Effect of initial solution pH for individual as well as binary dyes adsorption onto AFC (T = 25 °C, adsorbent dose = 0.4 g, single dye solution concentration = 100 ppm, volume = 0.1 L, binary dye solution concentration = 200 ppm (100:100)).

Figure 4

Effect of initial solution pH for individual as well as binary dyes adsorption onto AFC (T = 25 °C, adsorbent dose = 0.4 g, single dye solution concentration = 100 ppm, volume = 0.1 L, binary dye solution concentration = 200 ppm (100:100)).

Figure 5

Point of Zero charge (PZC) of amine functionalized carbon (AFC) adsorbent.

Figure 5

Point of Zero charge (PZC) of amine functionalized carbon (AFC) adsorbent.

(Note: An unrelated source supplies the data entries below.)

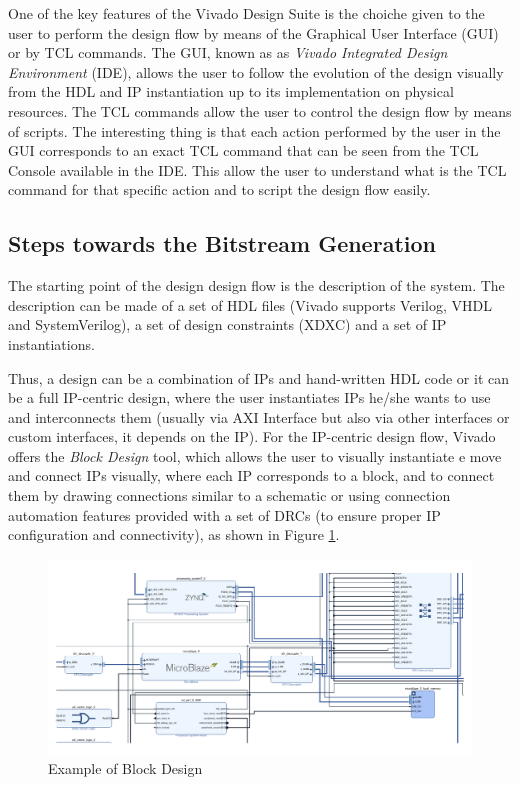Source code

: One of the key features of the Vivado Design Suite is the choiche given to the user to perform the design flow by means of the Graphical User Interface (GUI) or by TCL commands. The GUI, known as as \textit{Vivado Integrated Design Environment} (IDE), allows the user to follow the evolution of the design visually from the HDL and IP instantiation up to its implementation on physical resources. The TCL commands allow the user to control the design flow by means of scripts. The interesting thing is that each action performed by the user in the GUI corresponds to an exact TCL command that can be seen from the TCL Console available in the IDE. This allow the user to understand what is the TCL command for that specific action and to script the design flow easily. 

\subsection{Steps towards the Bitstream Generation}

The starting point of the design design flow is the description of the system. The description can be made of a set of HDL files (Vivado supports Verilog, VHDL and SystemVerilog), a set of design constraints (XDXC) and a set of IP instantiations. \bigskip 

Thus, a design can be a combination of IPs and hand-written HDL code or it can be a full IP-centric design, where the user instantiates IPs he/she wants to use and interconnects them (usually via AXI Interface but also via other interfaces or custom interfaces, it depends on the IP). For the IP-centric design flow, Vivado offers the \textit{Block Design} tool, which allows the user to visually instantiate e move and connect IPs visually, where each IP corresponds to a block, and to connect them by drawing connections similar to a schematic or using connection automation features provided with a set of DRCs (to ensure proper IP configuration and connectivity), as shown in Figure \ref{fig:block_design_example}. \bigskip

\begin{figure}[H]
\centering
\includegraphics[width=0.75\linewidth]{images/chapter3/design_example-cropped.pdf}
\caption{Example of Block Design}
\label{fig:block_design_example}
\end{figure}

Advantageously, the combination of anionic MO and cationic Rh6G dyes in the binary dyes solution establishes a mutually beneficial enhancement in the percentage removal. The individual uptake of MO and Rh6G from binary mixture rises markedly across the tested initial pH's in comparison to single dye systems as can be observed in Figure 4. This synergistic effect in the binary solution indicates that the pollutant removal is assisted due to some other forces than merely adsorbent and adsorbate interactions (Piccin et al. 2012). MO is a smaller molecule and lighter in weight as compared to Rh6G due to which it could have more mobility in aqueous solution and gets easy access to the positive adsorbent surface. The uptake capacity of MO in binary mixture decreases when pH of solution is varied from acid to neutral. However, from neutral to basic pH of the solution, presence of Rh6G molecules plays major role in attracting MO molecules that causes significant increase in uptake capacity. Rh6G forms dimers, trimmers and higher aggregates through self-association and as a result promotes a push–pull mechanism for MO removal.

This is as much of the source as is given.